#### [TASK REQUIREMENTS]
Compute how many lines in the records below contain the string "Product" and give that number without other output.

··········

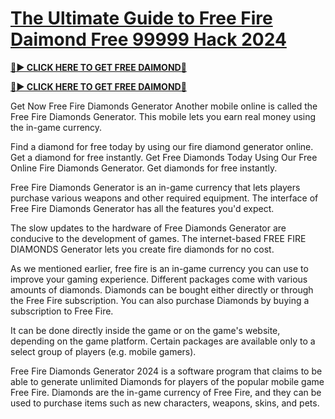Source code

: # [The Ultimate Guide to Free Fire Daimond Free 99999 Hack 2024](https://cutt.ly/AePzA0mk)


**[🔴► CLICK HERE TO GET FREE DAIMOND💎](https://cutt.ly/AePzA0mk)**


**[🔴► CLICK HERE TO GET FREE DAIMOND💎](https://cutt.ly/AePzA0mk)**


Get Now Free Fire Diamonds Generator Another mobile online is called the Free Fire Diamonds Generator. This mobile lets you earn real money using the in-game currency.

Find a diamond for free today by using our fire diamond generator online. Get a diamond for free instantly. Get Free Diamonds Today Using Our Free Online Fire Diamonds Generator. Get diamonds for free instantly.

Free Fire Diamonds Generator is an in-game currency that lets players purchase various weapons and other required equipment. The interface of Free Fire Diamonds Generator has all the features you'd expect.

The slow updates to the hardware of Free Diamonds Generator are conducive to the development of games. The internet-based FREE FIRE DIAMONDS Generator lets you create fire diamonds for no cost.

As we mentioned earlier, free fire is an in-game currency you can use to improve your gaming experience. Different packages come with various amounts of diamonds. Diamonds can be bought either directly or through the Free Fire subscription. You can also purchase Diamonds by buying a subscription to Free Fire.

It can be done directly inside the game or on the game's website, depending on the game platform. Certain packages are available only to a select group of players (e.g. mobile gamers).

Free Fire Diamonds Generator 2024 is a software program that claims to be able to generate unlimited Diamonds for players of the popular mobile game Free Fire. Diamonds are the in-game currency of Free Fire, and they can be used to purchase items such as new characters, weapons, skins, and pets.

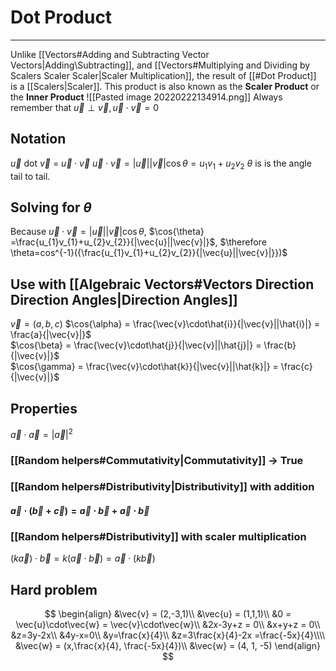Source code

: # Dot Product
---
Unlike [[Vectors#Adding and Subtracting Vector Vectors|Adding\Subtracting]], and [[Vectors#Multiplying and Dividing by Scalers Scaler Scaler|Scaler Multiplication]], the result of [[#Dot Product]] is a [[Scalers|Scaler]].
This product is also known as the **Scaler Product** or the **Inner Product**
![[Pasted image 20220222134914.png]]
Always remember that $\vec{u}\perp\vec{v}, \vec{u}\cdot\vec{v} = 0$ 
## Notation
$\vec{u}$ dot $\vec{v}$ = $\vec{u}\cdot\vec{v}$ 
$\vec{u}\cdot\vec{v} = |\vec{u}||\vec{v}|\cos{\theta} = u_{1}v_{1}+u_{2}v_{2}$ 
$\theta$ is is the angle tail to tail.
## Solving for $\theta$
Because $\vec{u}\cdot\vec{v} = |\vec{u}||\vec{v}|\cos{\theta}$, $\cos{\theta} =\frac{u_{1}v_{1}+u_{2}v_{2}}{|\vec{u}||\vec{v}|}$, $\therefore \theta=cos^{-1}({\frac{u_{1}v_{1}+u_{2}v_{2}}{|\vec{u}||\vec{v}|}})$

## Use with [[Algebraic Vectors#Vectors Direction Direction Angles|Direction Angles]]
$\vec{v} = (a, b, c)$
$\cos{\alpha} = \frac{\vec{v}\cdot\hat{i}}{|\vec{v}||\hat{i}|} = \frac{a}{|\vec{v}|}$  
$\cos{\beta} = \frac{\vec{v}\cdot\hat{j}}{|\vec{v}||\hat{j}|} = \frac{b}{|\vec{v}|}$  
$\cos{\gamma} = \frac{\vec{v}\cdot\hat{k}}{|\vec{v}||\hat{k}|} = \frac{c}{|\vec{v}|}$  
## Properties
$\vec{a}\cdot\vec{a} = |\vec{a}|^2$ 
### [[Random helpers#Commutativity|Commutativity]] -> True
### [[Random helpers#Distributivity|Distributivity]] with addition
#### $\vec{a}\cdot(\vec{b}+\vec{c})=\vec{a}\cdot\vec{b}+\vec{a}\cdot\vec{b}$ 
### [[Random helpers#Distributivity]] with scaler multiplication
$(k\vec{a})\cdot\vec{b}=k(\vec{a}\cdot\vec{b})=\vec{a}\cdot(k\vec{b})$

## Hard problem
$$
\begin{align}
&\vec{v} = (2,-3,1)\\
&\vec{u} = (1,1,1)\\
&0 = \vec{u}\cdot\vec{w} = \vec{v}\cdot\vec{w}\\
&2x-3y+z = 0\\
&x+y+z = 0\\
&z=3y-2x\\
&4y-x=0\\
&y=\frac{x}{4}\\
&z=3\frac{x}{4}-2x =\frac{-5x}{4}\\\\
&\vec{w} = (x,\frac{x}{4}, \frac{-5x}{4})\\
&\vec{w} = (4, 1, -5)
\end{align}
$$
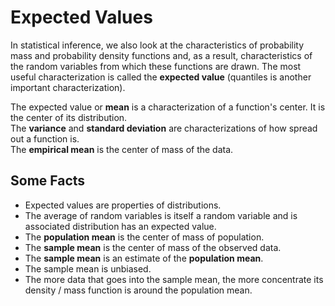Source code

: Expected Values
===============
In statistical inference, we also look at the characteristics of probability mass and probability density functions and, as a result, characteristics of the random variables from which these functions are drawn. The most useful characterization is called the **expected value** (quantiles is another important characterization).

The expected value or **mean** is a characterization of a function's center. It is the center of its distribution.  
The **variance** and **standard deviation** are characterizations of how spread out a function is.  
The **empirical mean** is the center of mass of the data.

Some Facts
----------
* Expected values are properties of distributions.
* The average of random variables is itself a random variable and is associated distribution has an expected value.
* The **population mean** is the center of mass of population.
* The **sample mean** is the center of mass of the observed data.
* The **sample mean** is an estimate of the **population mean**.
* The sample mean is unbiased.
* The more data that goes into the sample mean, the more concentrate its density / mass function is around the population mean.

··········

#### [OUTPUT FOR THIS TASK]
3